Your assignment
Repeat these records exactly, pictures excluded.

Records from a collection
* * * *

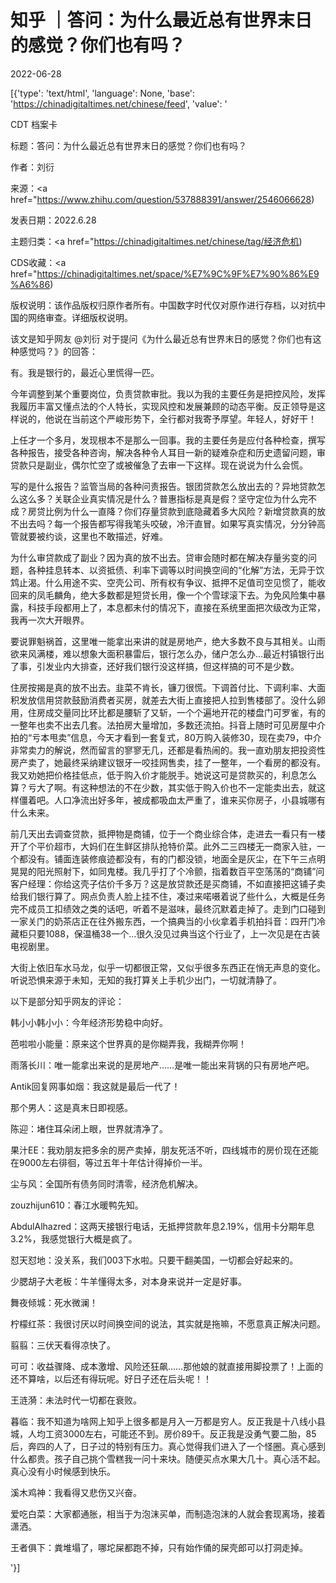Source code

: # 知乎 ｜答问：为什么最近总有世界末日的感觉？你们也有吗？

2022-06-28

[{'type': 'text/html', 'language': None, 'base': 'https://chinadigitaltimes.net/chinese/feed', 'value': '

CDT 档案卡

标题：答问：为什么最近总有世界末日的感觉？你们也有吗？

作者：刘衍

来源：<a href="https://www.zhihu.com/question/537888391/answer/2546066628)

发表日期：2022.6.28

主题归类：<a href="https://chinadigitaltimes.net/chinese/tag/经济危机)

CDS收藏：<a href="https://chinadigitaltimes.net/space/%E7%9C%9F%E7%90%86%E9%A6%86)

版权说明：该作品版权归原作者所有。中国数字时代仅对原作进行存档，以对抗中国的网络审查。详细版权说明。





该文是知乎网友 @刘衍 对于提问《为什么最近总有世界末日的感觉？你们也有这种感觉吗？》的回答：



有。我是银行的，最近心里慌得一匹。

今年调整到某个重要岗位，负责贷款审批。我以为我的主要任务是把控风险，发挥我履历丰富又懂点法的个人特长，实现风控和发展兼顾的动态平衡。反正领导是这样说的，他说在当前这个严峻形势下，全行都对我寄予厚望。年轻人，好好干！

上任才一个多月，发现根本不是那么一回事。我的主要任务是应付各种检查，撰写各种报告，接受各种咨询，解决各种令人耳目一新的疑难杂症和历史遗留问题，审贷款只是副业，偶尔忙空了或被催急了去审一下这样。现在说说为什么会慌。

写的是什么报告？监管当局的各种问责报告。银团贷款怎么放出去的？异地贷款怎么这么多？关联企业真实情况是什么？普惠指标是真是假？坚守定位为什么完不成？房贷比例为什么一直降？你们存量贷款到底隐藏着多大风险？新增贷款真的放不出去吗？每一个报告都写得我笔头咬破，冷汗直冒。如果写真实情况，分分钟高管就要被约谈，这里也不敢描述，好难。

为什么审贷款成了副业？因为真的放不出去。贷审会随时都在解决存量劣变的问题，各种挂息转本、以资抵债、利率下调等以时间换空间的“化解”方法，无异于饮鸩止渴。什么用途不实、空壳公司、所有权有争议、抵押不足值司空见惯了，能收回来的凤毛麟角，绝大多数都是短贷长用，像一个个雪球滚下去。为免风险集中暴露，科技手段都用上了，本息都未付的情况下，直接在系统里面把次级改为正常，我再一次大开眼界。

要说罪魁祸首，这里唯一能拿出来讲的就是房地产，绝大多数不良与其相关。山雨欲来风满楼，难以想象大面积暴雷后，银行怎么办，储户怎么办…最近村镇银行出了事，引发业内大排查，还好我们银行没这样搞，但这样搞的可不是少数。

住房按揭是真的放不出去。韭菜不肯长，镰刀很慌。下调首付比、下调利率、大面积发放信用贷款鼓励消费者买房，就差去大街上直接把人拉到售楼部了。没什么卵用，住房成交量同比环比都是腰斩了又斩，一个个遍地开花的楼盘门可罗雀，有的一整年也卖不出去几套。法拍房大量增加，多数还流拍。抖音上随时可见房屋中介拍的“亏本甩卖”信息，今天才看到一套复式，80万购入装修30，现在卖79，中介非常卖力的解说，然而留言的寥寥无几，还都是看热闹的。我一直劝朋友把投资性房产卖了，她最终采纳建议银牙一咬挂网售卖，挂了一整年，一个看房的都没有。我又劝她把价格挂低点，低于购入价才能脱手。她说这可是贷款买的，利息怎么算？亏大了啊。有这种想法的不在少数，其实低于购入价也不一定能卖出去，就这样僵着吧。人口净流出好多年，被成都吸血太严重了，谁来买你房子，小县城哪有什么未来。

前几天出去调查贷款，抵押物是商铺，位于一个商业综合体，走进去一看只有一楼开了个平价超市，大妈们在生鲜区排队抢特价菜。此外二三四楼无一商家入驻，一个都没有。铺面连装修痕迹都没有，有的门都没锁，地面全是灰尘，在下午三点明晃晃的阳光照射下，如同鬼楼。我几乎打了个冷颤，指着数百平空荡荡的“商铺”问客户经理：你给这壳子估价千多万？这是放贷款还是买商铺，不如直接把这铺子卖给我们银行算了。网点负责人脸上挂不住，凑过来喏嗫着说了些什么，大概是任务完不成员工扣绩效之类的话吧，听着不是滋味，最终沉默着走掉了。走到门口碰到一家关门的奶茶店正在往外搬东西，一个搞典当的小伙拿着手机拍抖音：四开门冷藏柜只要1088，保温桶38一个…很久没见过典当这个行业了，上一次见是在古装电视剧里。

大街上依旧车水马龙，似乎一切都很正常，又似乎很多东西正在悄无声息的变化。听说恐惧来源于未知，无知的我打算关上手机少出门，一切就清静了。

以下是部分知乎网友的评论：



韩小小韩小小：今年经济形势稳中向好。

芭啦啦小能量：原来这个世界真的是你糊弄我，我糊弄你啊！

雨落长川：唯一能拿出来说的是房地产……是唯一能出来背锅的只有房地产吧。

Antik回复网事如烟：我这就是最后一代了！

那个男人：这是真末日即视感。

陈迎：堵住耳朵闭上眼，世界就清净了。

果汁EE：我劝朋友把多余的房产卖掉，朋友死活不听，四线城市的房价现在还能在9000左右徘徊，等过五年十年估计得掉价一半。

尘与风：全国所有债务同时清零，经济危机解决。

zouzhijun610：春江水暖鸭先知。

AbdulAlhazred：这两天接银行电话，无抵押贷款年息2.19%，信用卡分期年息3.2%，我感觉银行大概是疯了。

怼天怼地：没关系，我们003下水啦。只要干翻美国，一切都会好起来的。

少腮胡子大老板：牛羊懂得太多，对本身来说并一定是好事。

舞夜倾城：死水微澜！

柠檬红茶：我很讨厌以时间换空间的说法，其实就是拖嘛，不愿意真正解决问题。

翦翦：三伏天看得凉快了。

可可：收益骤降、成本激增、风险还狂飙……那他娘的就直接用脚投票了！上面的还不算啥，以后还有得玩呢。好日子还在后头呢！！

王涟漪：未法时代一切都在衰败。

暮临：我不知道为啥网上知乎上很多都是月入一万都是穷人。反正我是十八线小县城，人均工资3000左右，可能还不到。房价89千。反正我是没勇气要二胎，85后，奔四的人了，日子过的特别有压力。真心觉得我们进入了一个怪圈。真心感到什么都贵。孩子自己挑个雪糕我一问十来块。随便买点水果大几十。真心活不起。真心没有小时候感到快乐。

溪木鸡神：我看得又悲伤又兴奋。

爱吃白菜：大家都通胀，相当于为泡沫买单，而制造泡沫的人就会套现离场，接着潇洒。

王者俱下：粪堆塌了，哪坨屎都跑不掉，只有始作俑的屎壳郎可以打洞走掉。

'}]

* * * *

Reply
Source code

: # 知乎 ｜答问：为什么最近总有世界末日的感觉？你们也有吗？

2022-06-28

[{'type': 'text/html', 'language': None, 'base': 'https://chinadigitaltimes.net/chinese/feed', 'value': '

CDT 档案卡

标题：答问：为什么最近总有世界末日的感觉？你们也有吗？

作者：刘衍

来源：<a href="https://www.zhihu.com/question/537888391/answer/2546066628)

发表日期：2022.6.28

主题归类：<a href="https://chinadigitaltimes.net/chinese/tag/经济危机)

CDS收藏：<a href="https://chinadigitaltimes.net/space/%E7%9C%9F%E7%90%86%E9%A6%86)

版权说明：该作品版权归原作者所有。中国数字时代仅对原作进行存档，以对抗中国的网络审查。详细版权说明。





该文是知乎网友 @刘衍 对于提问《为什么最近总有世界末日的感觉？你们也有这种感觉吗？》的回答：



有。我是银行的，最近心里慌得一匹。

今年调整到某个重要岗位，负责贷款审批。我以为我的主要任务是把控风险，发挥我履历丰富又懂点法的个人特长，实现风控和发展兼顾的动态平衡。反正领导是这样说的，他说在当前这个严峻形势下，全行都对我寄予厚望。年轻人，好好干！

上任才一个多月，发现根本不是那么一回事。我的主要任务是应付各种检查，撰写各种报告，接受各种咨询，解决各种令人耳目一新的疑难杂症和历史遗留问题，审贷款只是副业，偶尔忙空了或被催急了去审一下这样。现在说说为什么会慌。

写的是什么报告？监管当局的各种问责报告。银团贷款怎么放出去的？异地贷款怎么这么多？关联企业真实情况是什么？普惠指标是真是假？坚守定位为什么完不成？房贷比例为什么一直降？你们存量贷款到底隐藏着多大风险？新增贷款真的放不出去吗？每一个报告都写得我笔头咬破，冷汗直冒。如果写真实情况，分分钟高管就要被约谈，这里也不敢描述，好难。

为什么审贷款成了副业？因为真的放不出去。贷审会随时都在解决存量劣变的问题，各种挂息转本、以资抵债、利率下调等以时间换空间的“化解”方法，无异于饮鸩止渴。什么用途不实、空壳公司、所有权有争议、抵押不足值司空见惯了，能收回来的凤毛麟角，绝大多数都是短贷长用，像一个个雪球滚下去。为免风险集中暴露，科技手段都用上了，本息都未付的情况下，直接在系统里面把次级改为正常，我再一次大开眼界。

要说罪魁祸首，这里唯一能拿出来讲的就是房地产，绝大多数不良与其相关。山雨欲来风满楼，难以想象大面积暴雷后，银行怎么办，储户怎么办…最近村镇银行出了事，引发业内大排查，还好我们银行没这样搞，但这样搞的可不是少数。

住房按揭是真的放不出去。韭菜不肯长，镰刀很慌。下调首付比、下调利率、大面积发放信用贷款鼓励消费者买房，就差去大街上直接把人拉到售楼部了。没什么卵用，住房成交量同比环比都是腰斩了又斩，一个个遍地开花的楼盘门可罗雀，有的一整年也卖不出去几套。法拍房大量增加，多数还流拍。抖音上随时可见房屋中介拍的“亏本甩卖”信息，今天才看到一套复式，80万购入装修30，现在卖79，中介非常卖力的解说，然而留言的寥寥无几，还都是看热闹的。我一直劝朋友把投资性房产卖了，她最终采纳建议银牙一咬挂网售卖，挂了一整年，一个看房的都没有。我又劝她把价格挂低点，低于购入价才能脱手。她说这可是贷款买的，利息怎么算？亏大了啊。有这种想法的不在少数，其实低于购入价也不一定能卖出去，就这样僵着吧。人口净流出好多年，被成都吸血太严重了，谁来买你房子，小县城哪有什么未来。

前几天出去调查贷款，抵押物是商铺，位于一个商业综合体，走进去一看只有一楼开了个平价超市，大妈们在生鲜区排队抢特价菜。此外二三四楼无一商家入驻，一个都没有。铺面连装修痕迹都没有，有的门都没锁，地面全是灰尘，在下午三点明晃晃的阳光照射下，如同鬼楼。我几乎打了个冷颤，指着数百平空荡荡的“商铺”问客户经理：你给这壳子估价千多万？这是放贷款还是买商铺，不如直接把这铺子卖给我们银行算了。网点负责人脸上挂不住，凑过来喏嗫着说了些什么，大概是任务完不成员工扣绩效之类的话吧，听着不是滋味，最终沉默着走掉了。走到门口碰到一家关门的奶茶店正在往外搬东西，一个搞典当的小伙拿着手机拍抖音：四开门冷藏柜只要1088，保温桶38一个…很久没见过典当这个行业了，上一次见是在古装电视剧里。

大街上依旧车水马龙，似乎一切都很正常，又似乎很多东西正在悄无声息的变化。听说恐惧来源于未知，无知的我打算关上手机少出门，一切就清静了。

以下是部分知乎网友的评论：



韩小小韩小小：今年经济形势稳中向好。

芭啦啦小能量：原来这个世界真的是你糊弄我，我糊弄你啊！

雨落长川：唯一能拿出来说的是房地产……是唯一能出来背锅的只有房地产吧。

Antik回复网事如烟：我这就是最后一代了！

那个男人：这是真末日即视感。

陈迎：堵住耳朵闭上眼，世界就清净了。

果汁EE：我劝朋友把多余的房产卖掉，朋友死活不听，四线城市的房价现在还能在9000左右徘徊，等过五年十年估计得掉价一半。

尘与风：全国所有债务同时清零，经济危机解决。

zouzhijun610：春江水暖鸭先知。

AbdulAlhazred：这两天接银行电话，无抵押贷款年息2.19%，信用卡分期年息3.2%，我感觉银行大概是疯了。

怼天怼地：没关系，我们003下水啦。只要干翻美国，一切都会好起来的。

少腮胡子大老板：牛羊懂得太多，对本身来说并一定是好事。

舞夜倾城：死水微澜！

柠檬红茶：我很讨厌以时间换空间的说法，其实就是拖嘛，不愿意真正解决问题。

翦翦：三伏天看得凉快了。

可可：收益骤降、成本激增、风险还狂飙……那他娘的就直接用脚投票了！上面的还不算啥，以后还有得玩呢。好日子还在后头呢！！

王涟漪：未法时代一切都在衰败。

暮临：我不知道为啥网上知乎上很多都是月入一万都是穷人。反正我是十八线小县城，人均工资3000左右，可能还不到。房价89千。反正我是没勇气要二胎，85后，奔四的人了，日子过的特别有压力。真心觉得我们进入了一个怪圈。真心感到什么都贵。孩子自己挑个雪糕我一问十来块。随便买点水果大几十。真心活不起。真心没有小时候感到快乐。

溪木鸡神：我看得又悲伤又兴奋。

爱吃白菜：大家都通胀，相当于为泡沫买单，而制造泡沫的人就会套现离场，接着潇洒。

王者俱下：粪堆塌了，哪坨屎都跑不掉，只有始作俑的屎壳郎可以打洞走掉。

'}]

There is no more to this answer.